But New York officials and the courts also scheduled three different primaries, with separate dates later in the year for Congressional races and contests for state legislature. Local officials say that made it tougher for voters, and local budgets.
Derinda Sherman, the Republican election commissioner in Essex County, says that made it tougher for voters.
"I think its a bad way because I think the more people have to remember dates of elections and what they're voting for, tends to lessens the likelyhood that they will come out and vote. And I am opposed because it cost a lot of money for each county to run an election."
Sherman says Essex County alone spends roughly $40,000 for a primary. Ramping up for each vote takes weeks of preparation.
"Advertisments that are required by law and legal ads, deployment of machines, having field texts if there are problems with the machines, inspectors are a big part of that, you know rental of trucks for the deployment of machines and retrieving them."

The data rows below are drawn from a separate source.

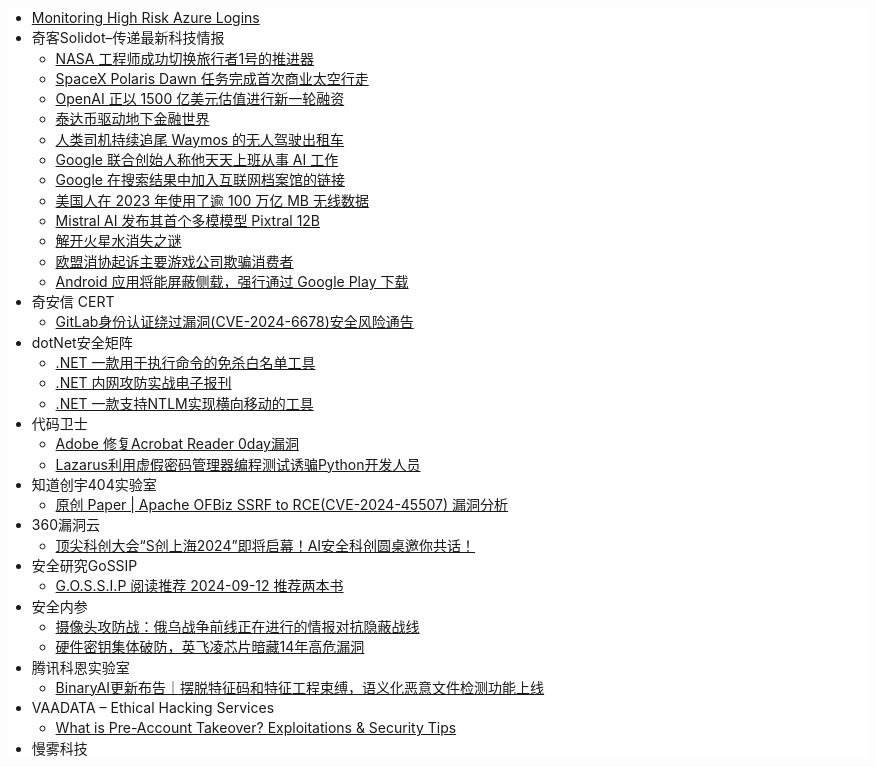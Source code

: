   - [Monitoring High Risk Azure Logins](https://www.blackhillsinfosec.com/monitoring-high-risk-azure-logins/)
- 奇客Solidot–传递最新科技情报
  - [NASA 工程师成功切换旅行者1号的推进器](https://www.solidot.org/story?sid=79242)
  - [SpaceX Polaris Dawn 任务完成首次商业太空行走](https://www.solidot.org/story?sid=79241)
  - [OpenAI 正以 1500 亿美元估值进行新一轮融资](https://www.solidot.org/story?sid=79240)
  - [泰达币驱动地下金融世界](https://www.solidot.org/story?sid=79239)
  - [人类司机持续追尾 Waymos 的无人驾驶出租车](https://www.solidot.org/story?sid=79238)
  - [Google 联合创始人称他天天上班从事 AI 工作](https://www.solidot.org/story?sid=79237)
  - [Google 在搜索结果中加入互联网档案馆的链接](https://www.solidot.org/story?sid=79235)
  - [美国人在 2023 年使用了逾 100 万亿 MB 无线数据](https://www.solidot.org/story?sid=79234)
  - [Mistral AI 发布其首个多模模型 Pixtral 12B](https://www.solidot.org/story?sid=79233)
  - [解开火星水消失之谜](https://www.solidot.org/story?sid=79232)
  - [欧盟消协起诉主要游戏公司欺骗消费者](https://www.solidot.org/story?sid=79231)
  - [Android 应用将能屏蔽侧载，强行通过 Google Play 下载](https://www.solidot.org/story?sid=79230)
- 奇安信 CERT
  - [GitLab身份认证绕过漏洞(CVE-2024-6678)安全风险通告](https://mp.weixin.qq.com/s?__biz=MzU5NDgxODU1MQ==&mid=2247502078&idx=1&sn=01e8c66b9473341191586457712ebbd3&chksm=fe79ec66c90e6570ba8594d8c1f113277d90c73c4abe4aae21303da31ed17ed6c9093931f7dd&scene=58&subscene=0#rd)
- dotNet安全矩阵
  - [.NET 一款用于执行命令的免杀白名单工具](https://mp.weixin.qq.com/s?__biz=MzUyOTc3NTQ5MA==&mid=2247495220&idx=1&sn=c0c56454cbdd801b361bded31cdac163&chksm=fa5940d9cd2ec9cf1af2d473057e90d60a1ec951f22b231dc3fd2e07f18eff50f78a9686069b&scene=58&subscene=0#rd)
  - [.NET 内网攻防实战电子报刊](https://mp.weixin.qq.com/s?__biz=MzUyOTc3NTQ5MA==&mid=2247495220&idx=2&sn=2e620f9d8771407b2f3331f9ab09e83b&chksm=fa5940d9cd2ec9cff106af6becfe8d53684c45d68e4bc02451c3bd6734fa1d7c951d1fe1ec5c&scene=58&subscene=0#rd)
  - [.NET 一款支持NTLM实现横向移动的工具](https://mp.weixin.qq.com/s?__biz=MzUyOTc3NTQ5MA==&mid=2247495220&idx=3&sn=cc2e93f91f3f976444eba8d8597b0753&chksm=fa5940d9cd2ec9cf9706d7dc515c8283e5ddc3de318b4993e6092030c3fcff3ce6f5ffff2ea1&scene=58&subscene=0#rd)
- 代码卫士
  - [Adobe 修复Acrobat Reader 0day漏洞](https://mp.weixin.qq.com/s?__biz=MzI2NTg4OTc5Nw==&mid=2247520782&idx=1&sn=e5eaa66675d142213f7058469e5446bb&chksm=ea94a364dde32a72ce25776dba29053b255994b2a432f179d45b77761bdd6400a0d76195be17&scene=58&subscene=0#rd)
  - [Lazarus利用虚假密码管理器编程测试诱骗Python开发人员](https://mp.weixin.qq.com/s?__biz=MzI2NTg4OTc5Nw==&mid=2247520782&idx=2&sn=cce5137652ee5a865b8d94f6c0c4d5d5&chksm=ea94a364dde32a72a8de2fb14429c1b6c01c42df715fba83b436d110a9059bcb7aeac6689bc2&scene=58&subscene=0#rd)
- 知道创宇404实验室
  - [原创 Paper | Apache OFBiz SSRF to RCE(CVE-2024-45507) 漏洞分析](https://mp.weixin.qq.com/s?__biz=MzAxNDY2MTQ2OQ==&mid=2650988435&idx=1&sn=6f045ca2902b977ac512c9c90104e2a1&chksm=80799da1b70e14b7f248baea53b0cb6c498c01a08274785298680319d6141c728d8d3a1c5cf1&scene=58&subscene=0#rd)
- 360漏洞云
  - [顶尖科创大会“S创上海2024”即将启幕！AI安全科创圆桌邀你共话！](https://mp.weixin.qq.com/s?__biz=Mzg5MTc5Mzk2OA==&mid=2247501604&idx=1&sn=a480f61e346a9e99223c494347c3da33&chksm=cfc5607bf8b2e96d1bdc21a97cf347141d87c1bc9fb8e19fdc6451f6218debb9ba93684b8ef2&scene=58&subscene=0#rd)
- 安全研究GoSSIP
  - [G.O.S.S.I.P 阅读推荐 2024-09-12 推荐两本书](https://mp.weixin.qq.com/s?__biz=Mzg5ODUxMzg0Ng==&mid=2247498856&idx=1&sn=29c3ba0a8902ef8e9de9f045d9a3fc62&chksm=c063d2b1f7145ba71534218964797091c28a13d13cb571da4cf76693e88b8991a74fee0a884e&scene=58&subscene=0#rd)
- 安全内参
  - [摄像头攻防战：俄乌战争前线正在进行的情报对抗隐蔽战线](https://mp.weixin.qq.com/s?__biz=MzI4NDY2MDMwMw==&mid=2247512612&idx=1&sn=b64dbc617dd76a7492edcc1022804fea&chksm=ebfaf504dc8d7c12d8e9a7f17ac64074ddf89240e49839280562e82d11a4fdfe22c4e9ff8e1f&scene=58&subscene=0#rd)
  - [硬件密钥集体破防，英飞凌芯片暗藏14年高危漏洞](https://mp.weixin.qq.com/s?__biz=MzI4NDY2MDMwMw==&mid=2247512612&idx=2&sn=ae566de4b75dbca3e319e0346eb6a590&chksm=ebfaf504dc8d7c12866f47210b7c808f483616741cd5de1799ec78594f70bb54d60d66049da7&scene=58&subscene=0#rd)
- 腾讯科恩实验室
  - [BinaryAI更新布告｜摆脱特征码和特征工程束缚，语义化恶意文件检测功能上线](https://mp.weixin.qq.com/s?__biz=MzU1MjgwNzc4Ng==&mid=2247511896&idx=1&sn=17f4962ddd9b42727e3a499ea79b39f6&chksm=fbfe935dcc891a4b121131b3bf5a237932dff91f79544de3d6d4747f0ddb62b34cd989f0b37d&scene=58&subscene=0#rd)
- VAADATA – Ethical Hacking Services
  - [What is Pre-Account Takeover? Exploitations & Security Tips](https://www.vaadata.com/blog/what-is-pre-account-takeover-exploitations-security-tips/)
- 慢雾科技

The cost and the lack of voter participation in yesterday's primary has some observers calling for reform. Howard Barbanel, publisher of the South Shore Standard newspaper on Long Island, says it's unfair that New Yorker vote in the primary after the contest has already been decided.
“It shouldn’t have to take six months to elect a party nominee. Just as we have a one-day election for president, it would make sense to have a one-day primary across the country for either or both parties and not have 50 separate state races between January and June.”
The primary for Congressional races will take place on June 26, and the primary for state legislature contests will be held on September 11.